Task directions - Leave out the pictures, then output the lines of the records below from the first through the one containing "the user teams".

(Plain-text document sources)

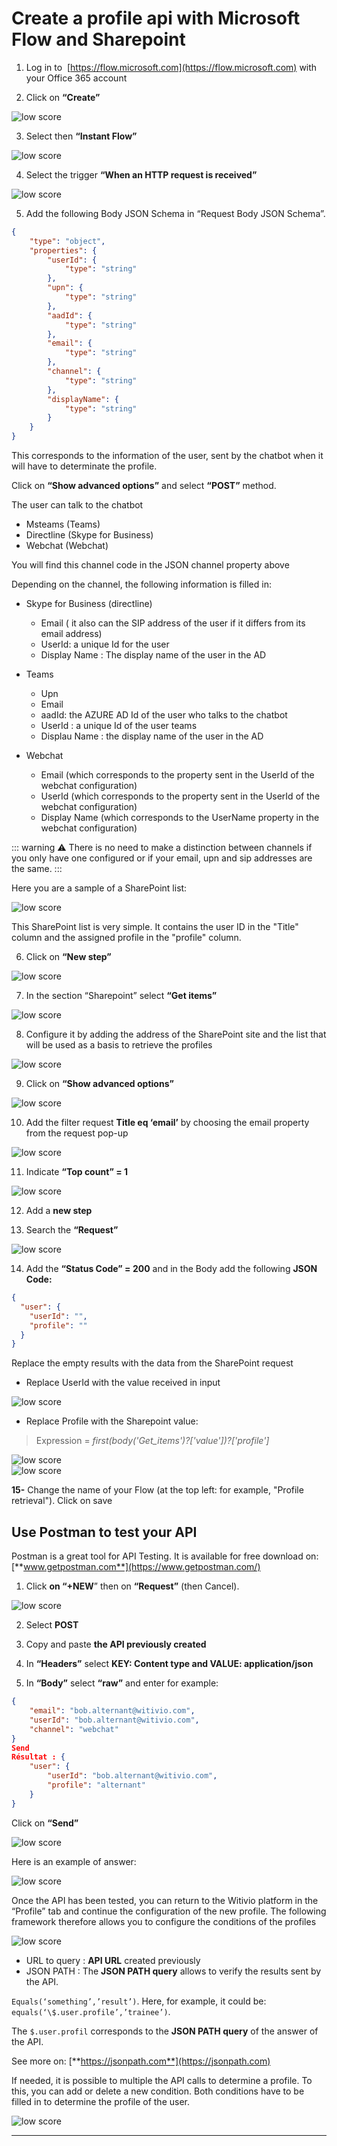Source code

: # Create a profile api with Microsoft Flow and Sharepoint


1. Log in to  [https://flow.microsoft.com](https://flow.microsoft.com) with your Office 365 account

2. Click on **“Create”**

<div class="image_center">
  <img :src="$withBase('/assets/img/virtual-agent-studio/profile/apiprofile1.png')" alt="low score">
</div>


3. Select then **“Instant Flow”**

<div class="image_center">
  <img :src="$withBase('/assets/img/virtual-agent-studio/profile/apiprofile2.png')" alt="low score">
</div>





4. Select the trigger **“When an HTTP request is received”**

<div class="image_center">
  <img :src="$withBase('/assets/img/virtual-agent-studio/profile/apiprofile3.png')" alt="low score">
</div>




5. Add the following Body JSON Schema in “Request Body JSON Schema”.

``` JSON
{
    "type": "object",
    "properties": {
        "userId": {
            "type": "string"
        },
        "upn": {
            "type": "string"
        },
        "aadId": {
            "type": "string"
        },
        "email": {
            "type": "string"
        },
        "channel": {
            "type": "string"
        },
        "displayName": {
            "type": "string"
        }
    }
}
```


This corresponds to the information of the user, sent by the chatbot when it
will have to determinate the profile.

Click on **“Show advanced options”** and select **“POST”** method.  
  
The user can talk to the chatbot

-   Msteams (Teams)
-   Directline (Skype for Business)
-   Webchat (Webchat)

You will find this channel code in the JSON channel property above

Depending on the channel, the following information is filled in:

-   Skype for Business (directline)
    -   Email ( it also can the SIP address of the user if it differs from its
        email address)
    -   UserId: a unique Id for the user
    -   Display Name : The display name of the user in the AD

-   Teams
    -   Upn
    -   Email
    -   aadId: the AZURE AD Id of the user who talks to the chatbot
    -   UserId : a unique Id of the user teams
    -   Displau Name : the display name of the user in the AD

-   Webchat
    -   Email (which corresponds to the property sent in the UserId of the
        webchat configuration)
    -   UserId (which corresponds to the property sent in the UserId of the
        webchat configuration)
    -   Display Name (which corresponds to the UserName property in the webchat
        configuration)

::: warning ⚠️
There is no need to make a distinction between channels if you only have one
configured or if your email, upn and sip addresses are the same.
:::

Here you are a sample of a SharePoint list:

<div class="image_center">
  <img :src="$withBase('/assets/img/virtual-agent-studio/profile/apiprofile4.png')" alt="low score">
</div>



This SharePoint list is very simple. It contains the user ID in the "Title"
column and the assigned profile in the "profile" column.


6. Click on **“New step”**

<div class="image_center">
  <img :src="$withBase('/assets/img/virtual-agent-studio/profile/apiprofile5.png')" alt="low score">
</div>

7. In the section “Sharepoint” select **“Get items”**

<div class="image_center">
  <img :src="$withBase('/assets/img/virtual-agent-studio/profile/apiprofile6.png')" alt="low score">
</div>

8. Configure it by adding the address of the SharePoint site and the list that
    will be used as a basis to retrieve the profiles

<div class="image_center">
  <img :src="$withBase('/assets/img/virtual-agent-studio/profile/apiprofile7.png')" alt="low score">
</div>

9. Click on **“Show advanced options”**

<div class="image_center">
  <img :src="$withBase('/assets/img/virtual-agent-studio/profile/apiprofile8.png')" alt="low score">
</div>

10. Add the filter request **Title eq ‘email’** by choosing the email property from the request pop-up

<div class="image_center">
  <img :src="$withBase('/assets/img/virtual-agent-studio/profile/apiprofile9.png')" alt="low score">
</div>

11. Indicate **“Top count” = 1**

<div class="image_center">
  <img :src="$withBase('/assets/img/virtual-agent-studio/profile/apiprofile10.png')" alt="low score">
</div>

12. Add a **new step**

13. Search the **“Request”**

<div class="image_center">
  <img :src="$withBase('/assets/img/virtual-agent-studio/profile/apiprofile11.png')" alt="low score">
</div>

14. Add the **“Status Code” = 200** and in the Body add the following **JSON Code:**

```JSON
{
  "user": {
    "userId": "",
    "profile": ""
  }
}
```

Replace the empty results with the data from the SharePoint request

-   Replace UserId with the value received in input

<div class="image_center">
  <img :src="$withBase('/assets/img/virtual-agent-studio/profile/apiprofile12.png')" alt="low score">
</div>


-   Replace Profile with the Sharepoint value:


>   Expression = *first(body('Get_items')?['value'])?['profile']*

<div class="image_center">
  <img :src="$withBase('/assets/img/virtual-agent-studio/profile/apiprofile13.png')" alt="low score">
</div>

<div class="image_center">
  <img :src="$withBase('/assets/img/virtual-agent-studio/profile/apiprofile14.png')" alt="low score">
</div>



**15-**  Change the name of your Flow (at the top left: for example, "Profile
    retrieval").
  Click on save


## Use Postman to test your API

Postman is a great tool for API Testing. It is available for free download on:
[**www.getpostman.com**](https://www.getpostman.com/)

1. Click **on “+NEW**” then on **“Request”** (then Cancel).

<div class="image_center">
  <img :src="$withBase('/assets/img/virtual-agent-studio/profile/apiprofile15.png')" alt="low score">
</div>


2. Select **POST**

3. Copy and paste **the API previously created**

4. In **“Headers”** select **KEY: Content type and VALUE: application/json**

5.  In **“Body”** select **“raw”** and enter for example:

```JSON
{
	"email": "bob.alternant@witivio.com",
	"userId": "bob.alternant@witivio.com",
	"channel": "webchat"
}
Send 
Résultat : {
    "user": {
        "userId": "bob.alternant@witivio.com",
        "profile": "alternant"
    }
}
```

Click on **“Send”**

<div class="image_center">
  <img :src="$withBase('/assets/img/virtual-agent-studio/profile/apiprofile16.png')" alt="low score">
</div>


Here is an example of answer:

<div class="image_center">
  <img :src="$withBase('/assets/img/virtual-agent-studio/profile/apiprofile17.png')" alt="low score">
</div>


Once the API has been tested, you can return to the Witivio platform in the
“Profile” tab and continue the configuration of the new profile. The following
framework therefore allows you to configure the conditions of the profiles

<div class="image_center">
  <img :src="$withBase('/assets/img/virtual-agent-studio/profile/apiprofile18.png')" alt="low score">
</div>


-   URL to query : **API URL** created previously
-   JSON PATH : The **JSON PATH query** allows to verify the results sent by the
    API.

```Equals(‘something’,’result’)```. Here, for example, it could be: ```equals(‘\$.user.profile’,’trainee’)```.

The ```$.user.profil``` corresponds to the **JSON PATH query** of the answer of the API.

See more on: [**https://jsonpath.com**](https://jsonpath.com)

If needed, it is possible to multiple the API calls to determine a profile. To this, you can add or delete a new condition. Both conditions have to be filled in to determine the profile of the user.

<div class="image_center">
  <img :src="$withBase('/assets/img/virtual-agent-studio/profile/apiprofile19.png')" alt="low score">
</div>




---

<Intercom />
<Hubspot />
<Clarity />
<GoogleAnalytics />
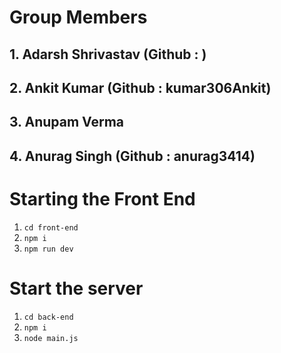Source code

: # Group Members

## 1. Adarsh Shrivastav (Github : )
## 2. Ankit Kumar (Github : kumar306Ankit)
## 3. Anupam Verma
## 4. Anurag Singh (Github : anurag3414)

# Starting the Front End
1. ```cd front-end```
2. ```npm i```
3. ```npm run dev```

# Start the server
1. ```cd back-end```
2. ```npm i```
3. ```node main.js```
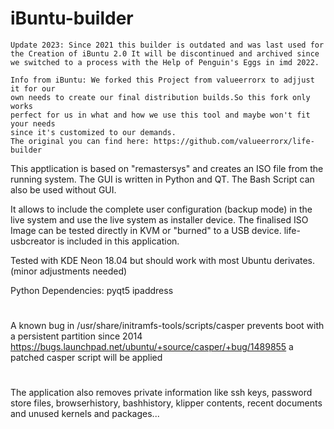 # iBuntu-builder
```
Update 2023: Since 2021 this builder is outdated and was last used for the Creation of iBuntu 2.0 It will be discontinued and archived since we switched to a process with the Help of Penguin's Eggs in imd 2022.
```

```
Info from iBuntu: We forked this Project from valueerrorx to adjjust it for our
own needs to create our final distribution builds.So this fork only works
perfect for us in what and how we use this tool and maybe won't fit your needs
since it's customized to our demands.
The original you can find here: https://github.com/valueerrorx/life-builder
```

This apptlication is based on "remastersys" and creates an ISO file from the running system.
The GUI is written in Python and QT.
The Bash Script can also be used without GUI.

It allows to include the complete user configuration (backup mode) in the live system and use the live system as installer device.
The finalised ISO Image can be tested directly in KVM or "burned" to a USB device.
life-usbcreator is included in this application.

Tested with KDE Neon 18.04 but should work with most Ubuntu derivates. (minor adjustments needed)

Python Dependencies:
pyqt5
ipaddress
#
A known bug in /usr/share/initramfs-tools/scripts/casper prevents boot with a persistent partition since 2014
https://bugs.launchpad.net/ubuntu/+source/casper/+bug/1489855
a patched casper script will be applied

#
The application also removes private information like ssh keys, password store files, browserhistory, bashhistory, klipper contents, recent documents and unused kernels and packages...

Response to the exercise -
Source code

: # Create a profile api with Microsoft Flow and Sharepoint


1. Log in to  [https://flow.microsoft.com](https://flow.microsoft.com) with your Office 365 account

2. Click on **“Create”**

<div class="image_center">
  <img :src="$withBase('/assets/img/virtual-agent-studio/profile/apiprofile1.png')" alt="low score">
</div>


3. Select then **“Instant Flow”**

<div class="image_center">
  <img :src="$withBase('/assets/img/virtual-agent-studio/profile/apiprofile2.png')" alt="low score">
</div>





4. Select the trigger **“When an HTTP request is received”**

<div class="image_center">
  <img :src="$withBase('/assets/img/virtual-agent-studio/profile/apiprofile3.png')" alt="low score">
</div>




5. Add the following Body JSON Schema in “Request Body JSON Schema”.

``` JSON
{
    "type": "object",
    "properties": {
        "userId": {
            "type": "string"
        },
        "upn": {
            "type": "string"
        },
        "aadId": {
            "type": "string"
        },
        "email": {
            "type": "string"
        },
        "channel": {
            "type": "string"
        },
        "displayName": {
            "type": "string"
        }
    }
}
```


This corresponds to the information of the user, sent by the chatbot when it
will have to determinate the profile.

Click on **“Show advanced options”** and select **“POST”** method.  
  
The user can talk to the chatbot

-   Msteams (Teams)
-   Directline (Skype for Business)
-   Webchat (Webchat)

You will find this channel code in the JSON channel property above

Depending on the channel, the following information is filled in:

-   Skype for Business (directline)
    -   Email ( it also can the SIP address of the user if it differs from its
        email address)
    -   UserId: a unique Id for the user
    -   Display Name : The display name of the user in the AD

-   Teams
    -   Upn
    -   Email
    -   aadId: the AZURE AD Id of the user who talks to the chatbot
    -   UserId : a unique Id of the user teams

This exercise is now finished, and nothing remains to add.